▶ **AIM OF THE EXERCISE**: Reproduce every entry below precisely; do not include the pictures.

▶ **SOURCE MATERIAL**:
= = =

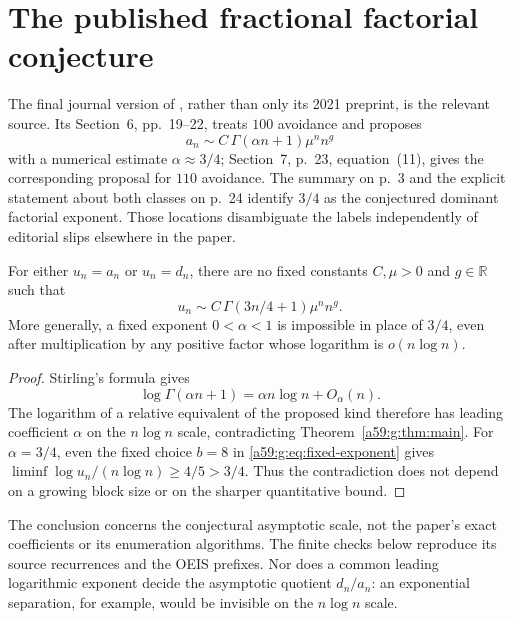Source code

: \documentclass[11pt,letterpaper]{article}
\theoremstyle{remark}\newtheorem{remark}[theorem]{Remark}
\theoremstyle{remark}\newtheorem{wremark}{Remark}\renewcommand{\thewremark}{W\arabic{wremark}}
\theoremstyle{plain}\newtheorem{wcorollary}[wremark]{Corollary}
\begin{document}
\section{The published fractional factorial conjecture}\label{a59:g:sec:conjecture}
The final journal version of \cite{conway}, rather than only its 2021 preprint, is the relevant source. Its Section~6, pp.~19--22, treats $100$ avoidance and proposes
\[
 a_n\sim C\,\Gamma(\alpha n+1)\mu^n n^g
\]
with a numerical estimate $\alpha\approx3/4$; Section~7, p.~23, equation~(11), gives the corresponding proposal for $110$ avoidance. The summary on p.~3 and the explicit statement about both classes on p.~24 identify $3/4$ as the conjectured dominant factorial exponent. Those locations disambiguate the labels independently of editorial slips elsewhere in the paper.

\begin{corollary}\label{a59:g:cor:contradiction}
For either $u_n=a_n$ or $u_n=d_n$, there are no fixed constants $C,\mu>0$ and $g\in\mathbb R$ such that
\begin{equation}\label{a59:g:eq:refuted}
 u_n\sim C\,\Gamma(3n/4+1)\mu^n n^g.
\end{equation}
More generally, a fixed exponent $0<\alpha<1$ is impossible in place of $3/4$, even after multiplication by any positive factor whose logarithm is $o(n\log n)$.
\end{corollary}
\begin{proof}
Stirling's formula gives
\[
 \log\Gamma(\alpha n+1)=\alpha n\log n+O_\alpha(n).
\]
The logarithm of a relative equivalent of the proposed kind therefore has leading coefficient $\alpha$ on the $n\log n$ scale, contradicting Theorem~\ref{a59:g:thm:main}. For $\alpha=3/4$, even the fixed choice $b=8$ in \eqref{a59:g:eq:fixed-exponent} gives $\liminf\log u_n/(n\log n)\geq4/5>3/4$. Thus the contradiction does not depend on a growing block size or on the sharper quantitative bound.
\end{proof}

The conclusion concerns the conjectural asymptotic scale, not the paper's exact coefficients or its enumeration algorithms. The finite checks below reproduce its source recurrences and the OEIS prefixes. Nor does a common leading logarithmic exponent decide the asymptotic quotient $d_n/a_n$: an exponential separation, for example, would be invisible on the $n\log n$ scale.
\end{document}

= = =

▶ **PROBLEM SOLUTION**:
Source code

: \documentclass[11pt,letterpaper]{article}
\theoremstyle{remark}\newtheorem{remark}[theorem]{Remark}
\theoremstyle{remark}\newtheorem{wremark}{Remark}\renewcommand{\thewremark}{W\arabic{wremark}}
\theoremstyle{plain}\newtheorem{wcorollary}[wremark]{Corollary}
\begin{document}
\section{The published fractional factorial conjecture}\label{a59:g:sec:conjecture}
The final journal version of \cite{conway}, rather than only its 2021 preprint, is the relevant source. Its Section~6, pp.~19--22, treats $100$ avoidance and proposes
\[
 a_n\sim C\,\Gamma(\alpha n+1)\mu^n n^g
\]
with a numerical estimate $\alpha\approx3/4$; Section~7, p.~23, equation~(11), gives the corresponding proposal for $110$ avoidance. The summary on p.~3 and the explicit statement about both classes on p.~24 identify $3/4$ as the conjectured dominant factorial exponent. Those locations disambiguate the labels independently of editorial slips elsewhere in the paper.

\begin{corollary}\label{a59:g:cor:contradiction}
For either $u_n=a_n$ or $u_n=d_n$, there are no fixed constants $C,\mu>0$ and $g\in\mathbb R$ such that
\begin{equation}\label{a59:g:eq:refuted}
 u_n\sim C\,\Gamma(3n/4+1)\mu^n n^g.
\end{equation}
More generally, a fixed exponent $0<\alpha<1$ is impossible in place of $3/4$, even after multiplication by any positive factor whose logarithm is $o(n\log n)$.
\end{corollary}
\begin{proof}
Stirling's formula gives
\[
 \log\Gamma(\alpha n+1)=\alpha n\log n+O_\alpha(n).
\]
The logarithm of a relative equivalent of the proposed kind therefore has leading coefficient $\alpha$ on the $n\log n$ scale, contradicting Theorem~\ref{a59:g:thm:main}. For $\alpha=3/4$, even the fixed choice $b=8$ in \eqref{a59:g:eq:fixed-exponent} gives $\liminf\log u_n/(n\log n)\geq4/5>3/4$. Thus the contradiction does not depend on a growing block size or on the sharper quantitative bound.
\end{proof}

The conclusion concerns the conjectural asymptotic scale, not the paper's exact coefficients or its enumeration algorithms. The finite checks below reproduce its source recurrences and the OEIS prefixes. Nor does a common leading logarithmic exponent decide the asymptotic quotient $d_n/a_n$: an exponential separation, for example, would be invisible on the $n\log n$ scale.
\end{document}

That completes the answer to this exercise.